Prompt — An exact copy of the entries is needed, with every line included.

-*-

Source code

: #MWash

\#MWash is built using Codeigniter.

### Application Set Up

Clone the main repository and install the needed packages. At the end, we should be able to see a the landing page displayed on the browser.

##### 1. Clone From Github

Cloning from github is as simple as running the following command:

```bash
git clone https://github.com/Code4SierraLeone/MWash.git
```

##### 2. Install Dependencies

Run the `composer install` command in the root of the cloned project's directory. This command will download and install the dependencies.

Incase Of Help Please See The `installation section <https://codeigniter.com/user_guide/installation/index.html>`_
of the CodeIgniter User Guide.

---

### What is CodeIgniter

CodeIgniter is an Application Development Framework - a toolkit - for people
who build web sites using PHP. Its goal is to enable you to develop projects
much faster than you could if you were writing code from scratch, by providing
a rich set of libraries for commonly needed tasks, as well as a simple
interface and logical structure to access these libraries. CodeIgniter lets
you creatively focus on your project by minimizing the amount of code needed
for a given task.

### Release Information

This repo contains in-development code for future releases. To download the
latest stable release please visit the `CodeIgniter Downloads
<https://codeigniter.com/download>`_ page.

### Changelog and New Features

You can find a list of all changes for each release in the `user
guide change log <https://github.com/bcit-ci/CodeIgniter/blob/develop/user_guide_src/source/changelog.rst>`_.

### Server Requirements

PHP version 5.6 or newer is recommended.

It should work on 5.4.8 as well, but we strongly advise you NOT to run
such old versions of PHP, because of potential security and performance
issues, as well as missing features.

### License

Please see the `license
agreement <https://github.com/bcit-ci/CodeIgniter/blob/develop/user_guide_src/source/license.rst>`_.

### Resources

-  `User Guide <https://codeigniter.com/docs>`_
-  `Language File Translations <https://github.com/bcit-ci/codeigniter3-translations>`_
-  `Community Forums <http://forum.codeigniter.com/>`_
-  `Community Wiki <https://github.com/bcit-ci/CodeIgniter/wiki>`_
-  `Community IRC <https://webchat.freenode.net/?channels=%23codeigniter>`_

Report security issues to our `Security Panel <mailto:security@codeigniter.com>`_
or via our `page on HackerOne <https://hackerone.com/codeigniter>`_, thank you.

-*-

Solution below —
Source code

: #MWash

\#MWash is built using Codeigniter.

### Application Set Up

Clone the main repository and install the needed packages. At the end, we should be able to see a the landing page displayed on the browser.

##### 1. Clone From Github

Cloning from github is as simple as running the following command:

```bash
git clone https://github.com/Code4SierraLeone/MWash.git
```

##### 2. Install Dependencies

Run the `composer install` command in the root of the cloned project's directory. This command will download and install the dependencies.

Incase Of Help Please See The `installation section <https://codeigniter.com/user_guide/installation/index.html>`_
of the CodeIgniter User Guide.

---

### What is CodeIgniter

CodeIgniter is an Application Development Framework - a toolkit - for people
who build web sites using PHP. Its goal is to enable you to develop projects
much faster than you could if you were writing code from scratch, by providing
a rich set of libraries for commonly needed tasks, as well as a simple
interface and logical structure to access these libraries. CodeIgniter lets
you creatively focus on your project by minimizing the amount of code needed
for a given task.

### Release Information

This repo contains in-development code for future releases. To download the
latest stable release please visit the `CodeIgniter Downloads
<https://codeigniter.com/download>`_ page.

### Changelog and New Features

You can find a list of all changes for each release in the `user
guide change log <https://github.com/bcit-ci/CodeIgniter/blob/develop/user_guide_src/source/changelog.rst>`_.

### Server Requirements

PHP version 5.6 or newer is recommended.

It should work on 5.4.8 as well, but we strongly advise you NOT to run
such old versions of PHP, because of potential security and performance
issues, as well as missing features.

### License

Please see the `license
agreement <https://github.com/bcit-ci/CodeIgniter/blob/develop/user_guide_src/source/license.rst>`_.

### Resources

-  `User Guide <https://codeigniter.com/docs>`_
-  `Language File Translations <https://github.com/bcit-ci/codeigniter3-translations>`_
-  `Community Forums <http://forum.codeigniter.com/>`_
-  `Community Wiki <https://github.com/bcit-ci/CodeIgniter/wiki>`_
-  `Community IRC <https://webchat.freenode.net/?channels=%23codeigniter>`_

Report security issues to our `Security Panel <mailto:security@codeigniter.com>`_
or via our `page on HackerOne <https://hackerone.com/codeigniter>`_, thank you.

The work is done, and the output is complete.